En l’occurrence, ce Kiti Ka’aeté-là était un rectangle photographique de 17 x 13,5 cm, constitué de losanges assemblés représentant des vues de feuilles tropicales, collé en transparence dans un mur. Il ressemblait au résultat immobilisé d’un kaléidoscope dans la « Mata Atlântica » mais rétroéclairé, comme un vitrail. Je note l’entrée « Cathédrale » pour un futur dictionnaire D. Steegmann Mangrané. En tant que vieux mâle blanc linéaire et binaire, biberonné au cisgenre Marcel Proust, je pense en le regardant aux lanternes magiques, aux spectres, choses ondulantes et disparaissantes, mais aussi fuyant sur les murs pour mieux témoigner de leur inatteignabilité. Steegmann Mangrané titille en moi la pulsion scopique, ce que je retrouve dans ses pénétrables (prévoir aussi une entrée « Pénétration »). Mais si l’on coupe, de la main de l’homme, l’accès (déjà interrompu) à la demeure des dieux, cela fait peut-être moins par moins égale plus : une certaine façon de retrouver cet accès. Au moins en tant que désir, si l’on peut dire que cet accès laisse essentiellement à désirer.

Ma deuxième rencontre avec l’œuvre de Dani ne se fit pas attendre : c’était au Nouveau Musée national de Monaco, au printemps 2015, à l’occasion de l’exposition collective « Construire une collection ». Il y avait 16 mm (2009-2011), (’(^ (2014), qui ressemble un peu à / (- \, et Espaço avenca (2014), quatre branches très fines et nues d’un arbuste, entremêlées, déguisées en phasmes. 16 mm est une véritable expérience perceptuelle, qui met à bas les catégories de l’espace et du temps. Après avoir expérimenté la pulsion scopique, nous voilà à la place d’une caméra pénétrant le brouillon de la forêt vierge : nous sommes embarqués dans un travelling où le mouvement de la caméra (suspendue à un câble) est indexé sur celui du dévidement de la bobine du film, soit 18 cm par seconde. Cette coïncidence exacte de la durée et du parcours produit une sorte d’annulation, de flottement, de sentiment d’éternité perturbant : comme si l’on avait tout le temps de débrouiller le fouillis des feuillages ou plus exactement de se livrer à l’apophénie, cette liberté qui consiste à voir Satan dans les nuages ou le cul de votre voisin dans la Lune.

La seule abduction possible, à mon sens, devant 16 mm, est celle de notre disparition.
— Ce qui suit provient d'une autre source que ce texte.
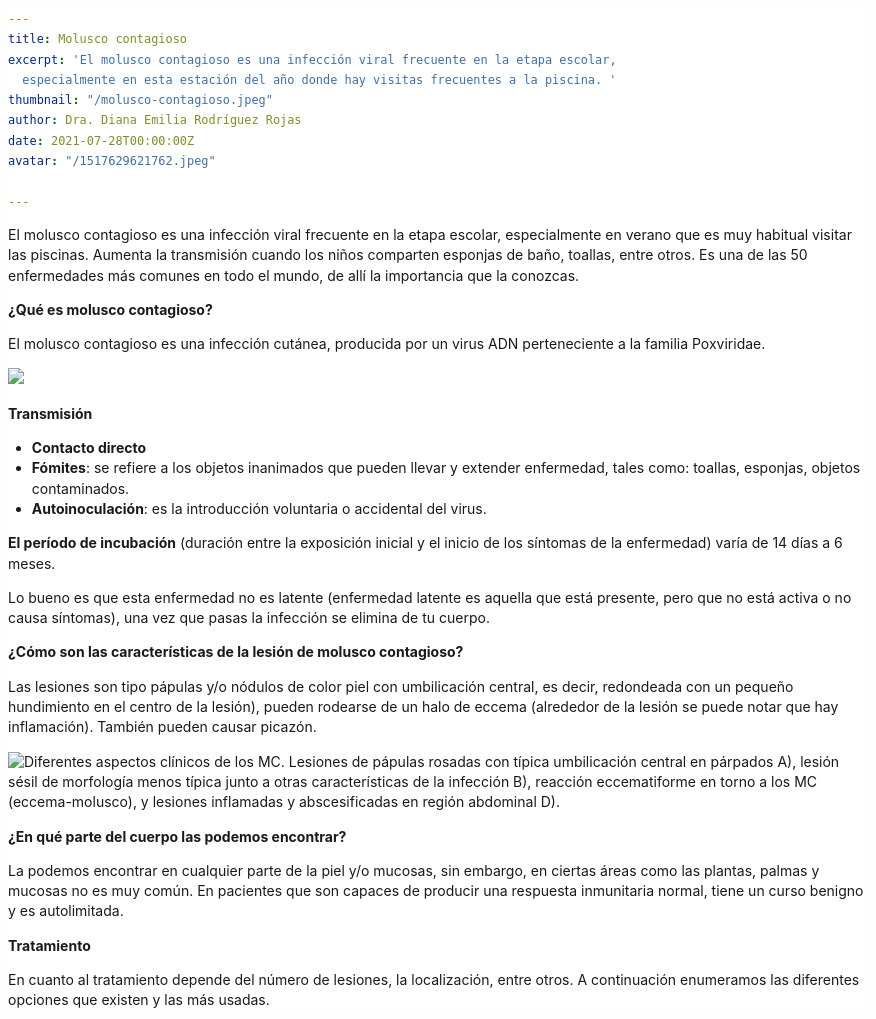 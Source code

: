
 ```yaml
---
title: Molusco contagioso
excerpt: 'El molusco contagioso es una infección viral frecuente en la etapa escolar,
  especialmente en esta estación del año donde hay visitas frecuentes a la piscina. '
thumbnail: "/molusco-contagioso.jpeg"
author: Dra. Diana Emilia Rodríguez Rojas
date: 2021-07-28T00:00:00Z
avatar: "/1517629621762.jpeg"

---
```

El molusco contagioso es una infección viral frecuente en la etapa escolar, especialmente en verano que es muy habitual visitar las piscinas. Aumenta la transmisión cuando los niños comparten esponjas de baño, toallas, entre otros. Es una de las 50 enfermedades más comunes en todo el mundo, de allí la importancia que la conozcas.

**¿Qué es molusco contagioso?**

El molusco contagioso es una infección cutánea, producida por un virus ADN perteneciente a la familia Poxviridae.

![](/c0153923-400px-wm.jpeg)

**Transmisión**

* **Contacto directo**
* **Fómites**: se refiere a los objetos inanimados que pueden llevar y extender enfermedad, tales como: toallas, esponjas, objetos contaminados.
* **Autoinoculación**: es la introducción voluntaria o accidental del virus.

**El período de incubación** (duración entre la exposición inicial y el inicio de los síntomas de la enfermedad) varía de 14 días a 6 meses.

Lo bueno es que esta enfermedad no es latente (enfermedad latente es aquella que está presente, pero que no está activa o no causa síntomas), una vez que pasas la infección se elimina de tu cuerpo.

**¿Cómo son las características de la lesión de molusco contagioso?**

Las lesiones son tipo pápulas y/o nódulos de color piel con umbilicación central, es decir, redondeada con un pequeño hundimiento en el centro de la lesión), pueden rodearse de un halo de eccema (alrededor de la lesión se puede notar que hay inflamación). También pueden causar picazón.

![Diferentes aspectos clínicos de los MC. Lesiones de pápulas rosadas con típica umbilicación central en párpados A), lesión sésil de morfología menos típica junto a otras características de la infección B), reacción eccematiforme en torno a los MC (eccema-molusco), y lesiones inflamadas y abscesificadas en región abdominal D).](/captura-de-pantalla-2021-07-29-a-la-s-12-07-00-a-m-1.png "Diferentes aspectos clínicos de los MC. Lesiones de pápulas rosadas con típica umbilicación central en párpados A), lesión sésil de morfología menos típica junto a otras características de la infección B), reacción eccematiforme en torno a los MC (eccema-molusco), y lesiones inflamadas y abscesificadas en región abdominal D).")

**¿En qué parte del cuerpo las podemos encontrar?**

La podemos encontrar en cualquier parte de la piel y/o mucosas, sin embargo, en ciertas áreas como las plantas, palmas y mucosas no es muy común. En pacientes que son capaces de producir una respuesta inmunitaria normal, tiene un curso benigno y es autolimitada.

**Tratamiento**

En cuanto al tratamiento depende del número de lesiones, la localización, entre otros. A continuación enumeramos las diferentes opciones que existen y las más usadas.
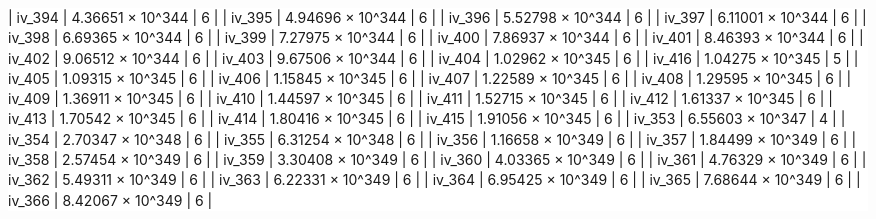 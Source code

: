 | iv_394 | 4.36651 × 10^344 | 6 |
| iv_395 | 4.94696 × 10^344 | 6 |
| iv_396 | 5.52798 × 10^344 | 6 |
| iv_397 | 6.11001 × 10^344 | 6 |
| iv_398 | 6.69365 × 10^344 | 6 |
| iv_399 | 7.27975 × 10^344 | 6 |
| iv_400 | 7.86937 × 10^344 | 6 |
| iv_401 | 8.46393 × 10^344 | 6 |
| iv_402 | 9.06512 × 10^344 | 6 |
| iv_403 | 9.67506 × 10^344 | 6 |
| iv_404 | 1.02962 × 10^345 | 6 |
| iv_416 | 1.04275 × 10^345 | 5 |
| iv_405 | 1.09315 × 10^345 | 6 |
| iv_406 | 1.15845 × 10^345 | 6 |
| iv_407 | 1.22589 × 10^345 | 6 |
| iv_408 | 1.29595 × 10^345 | 6 |
| iv_409 | 1.36911 × 10^345 | 6 |
| iv_410 | 1.44597 × 10^345 | 6 |
| iv_411 | 1.52715 × 10^345 | 6 |
| iv_412 | 1.61337 × 10^345 | 6 |
| iv_413 | 1.70542 × 10^345 | 6 |
| iv_414 | 1.80416 × 10^345 | 6 |
| iv_415 | 1.91056 × 10^345 | 6 |
| iv_353 | 6.55603 × 10^347 | 4 |
| iv_354 | 2.70347 × 10^348 | 6 |
| iv_355 | 6.31254 × 10^348 | 6 |
| iv_356 | 1.16658 × 10^349 | 6 |
| iv_357 | 1.84499 × 10^349 | 6 |
| iv_358 | 2.57454 × 10^349 | 6 |
| iv_359 | 3.30408 × 10^349 | 6 |
| iv_360 | 4.03365 × 10^349 | 6 |
| iv_361 | 4.76329 × 10^349 | 6 |
| iv_362 | 5.49311 × 10^349 | 6 |
| iv_363 | 6.22331 × 10^349 | 6 |
| iv_364 | 6.95425 × 10^349 | 6 |
| iv_365 | 7.68644 × 10^349 | 6 |
| iv_366 | 8.42067 × 10^349 | 6 | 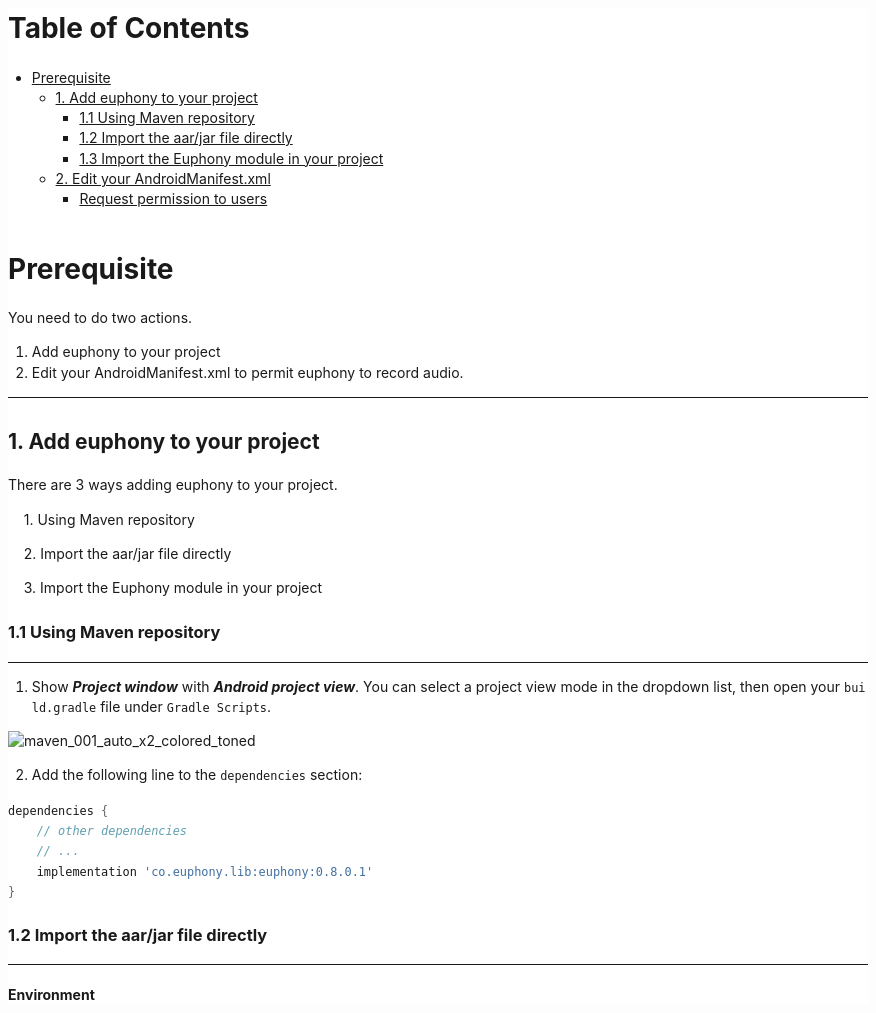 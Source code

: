 # Table of Contents

- [Prerequisite](#prerequisite)
  - [1. Add euphony to your project](#1-add-euphony-to-your-project)
    - [1.1 Using Maven repository](#11-using-maven-repository)
    - [1.2 Import the aar/jar file directly](#12-import-the-aarjar-file-directly)
    - [1.3 Import the Euphony module in your project](#13-import-the-euphony-module-in-your-project)
  - [2. Edit your AndroidManifest.xml](#2-edit-your-androidmanifestxml)
    - [Request permission to users](#request-permission-to-users)

# Prerequisite

You need to do two actions.

1. Add euphony to your project
2. Edit your AndroidManifest.xml to permit euphony to record audio.

---

## 1. Add euphony to your project

There are 3 ways adding euphony to your project.

&nbsp;&nbsp;&nbsp;&nbsp;1. Using Maven repository

&nbsp;&nbsp;&nbsp;&nbsp;2. Import the aar/jar file directly

&nbsp;&nbsp;&nbsp;&nbsp;3. Import the Euphony module in your project

### 1.1 Using Maven repository

---

1. Show **_Project window_** with **_Android project view_**. You can select a project view mode in the dropdown list, then open your `build.gradle` file under `Gradle Scripts`.

<img width="392" alt="maven_001_auto_x2_colored_toned" src="https://user-images.githubusercontent.com/27720475/130187144-6bcd31e2-589e-48e0-91ff-d05d28bea4e4.png">

2. Add the following line to the `dependencies` section:

```gradle
dependencies {
	// other dependencies
	// ...
	implementation 'co.euphony.lib:euphony:0.8.0.1'
}
```

### 1.2 Import the aar/jar file directly

---

#### Environment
Si l’on veut faire l’intéressant.e, il pourra être utile d’aller chercher un article de l’artiste et théoricienne allemande Hito Steyerl : « Une mer de data : l’apophénie et la (mé)connaissance du motif » (2016). Celui-ci commence par une phrase provocante : « Ne rien comprendre à ce qu’on voit est la nouvelle norme. » À cela, Steyerl propose une solution : la bonne vieille apophénie ou hallucination volontaire. Et de s’appuyer sur Rancière et la distinction entre signal et bruit. L’apophénie fait son miel du bruit et de l’illisible du feuillage confus. Le signal, c’est la caméra sur son câble tendu, traçant une droite dans le bruit de la forêt, comme le note Benjamin Meyer-Krahmer dans le catalogue Animal que no existeix du CRAC Alsace (2015), créant une dichotomie entre culture et nature, géométrie et chaos, à laquelle il propose de substituer le concept de « gribouillage ». Ce dernier, en effet, n’est ni un vrai chaos – à cause de l’intention –, ni de l’ordre – puisque les informations contenues dans le gribouillage ne sont pas permutables.

Le sens du gribouillage (la jungle), argumente Meyer-Krahmer, ressortit plutôt à cette opération logique qu’a définie Peirce : l’abduction. À savoir, le fait de poser une hypothèse à tout hasard parce qu’elle semble déterminer la conclusion que l’on cherche (exemple : Satan comme hypothèse de mon observation des nuages cornus). Et de citer Peirce : « Il y a une masse de faits qu’on traverse, examine. Ce sont à nos yeux un nœud confus, une jungle impénétrable. Incapables de les envisager mentalement, nous tentons de les démêler par écrit. Mais leur intrication est si complexe que nous ne pouvons ni nous satisfaire de penser que ce que nous avons rédigé représente ces faits, ni avoir une idée claire de ce que nous avons écrit. Mais soudain tandis que, penché sur notre résumé, nous tentons d’y mettre de l’ordre, une idée vient : si nous supposions être vrai quelque chose que nous ne savons pas être vrai, ces faits s’organiseraient de façon lumineuse. C’est cela l’abduction. »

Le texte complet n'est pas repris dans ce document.